ACTIVITY: Retype all data exactly as given. Pictures should not be retyped.

MATERIALS PROVIDED:
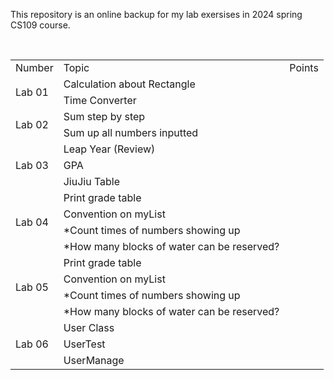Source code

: <!--README for Lab-->

This repository is an online backup for my lab exersises in 2024 spring CS109 course.

<br>

<!--Lab Title-->

<table>
    <!--This is head-->
    <tr>
        <td>Number</td>
        <td>Topic</td>
        <td>Points</td>
    </tr>
    <!--This is content-->
    <tr>
        <td rowspan="2">Lab 01</td>
        <td>Calculation about Rectangle</td>
    </tr>
    <tr>
        <td>Time Converter</td>
    </tr>
    <tr>
        <td rowspan="2">Lab 02</td>
        <td>Sum step by step</td>
    </tr>
    <tr>
        <td>Sum up all numbers inputted</td>
    </tr>
    <tr>
        <td rowspan="3">Lab 03</td>
        <td>Leap Year (Review)</td>
    </tr>
    <tr>
        <td>GPA</td>
    </tr>
    <tr>
        <td>JiuJiu Table</td>
    </tr>
    <tr>
        <td rowspan="4">Lab 04</td>
        <td>Print grade table</td>
    </tr>
    <tr>
        <td>Convention on myList</td>
    </tr>
    <tr>
        <td>*Count times of numbers showing up</td>
    </tr>
    <tr>
        <td>*How many blocks of water can be reserved?</td>
    </tr>
        <tr>
        <td rowspan="4">Lab 05</td>
        <td>Print grade table</td>
    </tr>
    <tr>
        <td>Convention on myList</td>
    </tr>
    <tr>
        <td>*Count times of numbers showing up</td>
    </tr>
    <tr>
        <td>*How many blocks of water can be reserved?</td>
    </tr>
        <tr>
        <td rowspan="3">Lab 06</td>
        <td>User Class</td>
    </tr>
    <tr>
        <td>UserTest</td>
    </tr>
    <tr>
        <td>UserManage</td>
    </tr>
</table>

<!--This is an end-->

ANSWER:
Source code

: <!--README for Lab-->

This repository is an online backup for my lab exersises in 2024 spring CS109 course.

<br>

<!--Lab Title-->

<table>
    <!--This is head-->
    <tr>
        <td>Number</td>
        <td>Topic</td>
        <td>Points</td>
    </tr>
    <!--This is content-->
    <tr>
        <td rowspan="2">Lab 01</td>
        <td>Calculation about Rectangle</td>
    </tr>
    <tr>
        <td>Time Converter</td>
    </tr>
    <tr>
        <td rowspan="2">Lab 02</td>
        <td>Sum step by step</td>
    </tr>
    <tr>
        <td>Sum up all numbers inputted</td>
    </tr>
    <tr>
        <td rowspan="3">Lab 03</td>
        <td>Leap Year (Review)</td>
    </tr>
    <tr>
        <td>GPA</td>
    </tr>
    <tr>
        <td>JiuJiu Table</td>
    </tr>
    <tr>
        <td rowspan="4">Lab 04</td>
        <td>Print grade table</td>
    </tr>
    <tr>
        <td>Convention on myList</td>
    </tr>
    <tr>
        <td>*Count times of numbers showing up</td>
    </tr>
    <tr>
        <td>*How many blocks of water can be reserved?</td>
    </tr>
        <tr>
        <td rowspan="4">Lab 05</td>
        <td>Print grade table</td>
    </tr>
    <tr>
        <td>Convention on myList</td>
    </tr>
    <tr>
        <td>*Count times of numbers showing up</td>
    </tr>
    <tr>
        <td>*How many blocks of water can be reserved?</td>
    </tr>
        <tr>
        <td rowspan="3">Lab 06</td>
        <td>User Class</td>
    </tr>
    <tr>
        <td>UserTest</td>
    </tr>
    <tr>
        <td>UserManage</td>
    </tr>
</table>

<!--This is an end-->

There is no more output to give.